Your answer should consist of all lines in the listing that hold the word "images".

## Records for this exercise
-*-

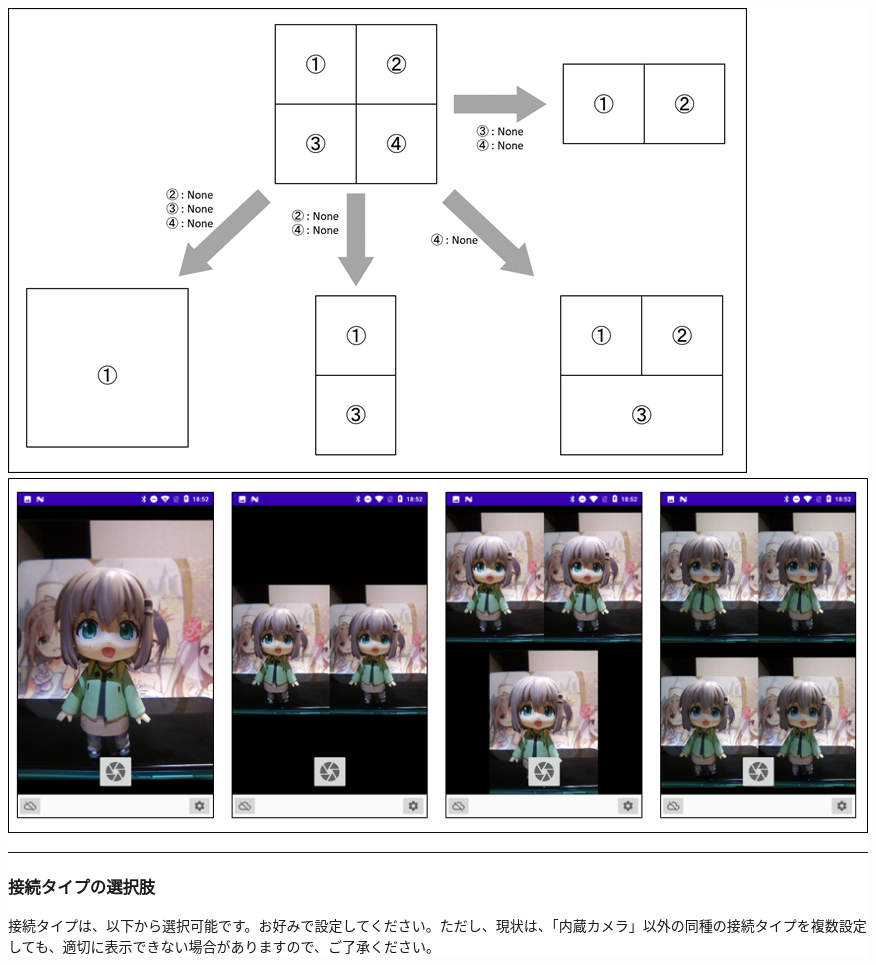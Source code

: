 ![接続タイプ「未使用 (None)」の場合の画面表示](images/Mangle_scr.png)
![画面表示の切り替わり例](images/multi-scr.png)

------------

### 接続タイプの選択肢

接続タイプは、以下から選択可能です。お好みで設定してください。ただし、現状は、「内蔵カメラ」以外の同種の接続タイプを複数設定しても、適切に表示できない場合がありますので、ご了承ください。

-*-

## Response below
: ![接続タイプ「未使用 (None)」の場合の画面表示](images/Mangle_scr.png)
![画面表示の切り替わり例](images/multi-scr.png)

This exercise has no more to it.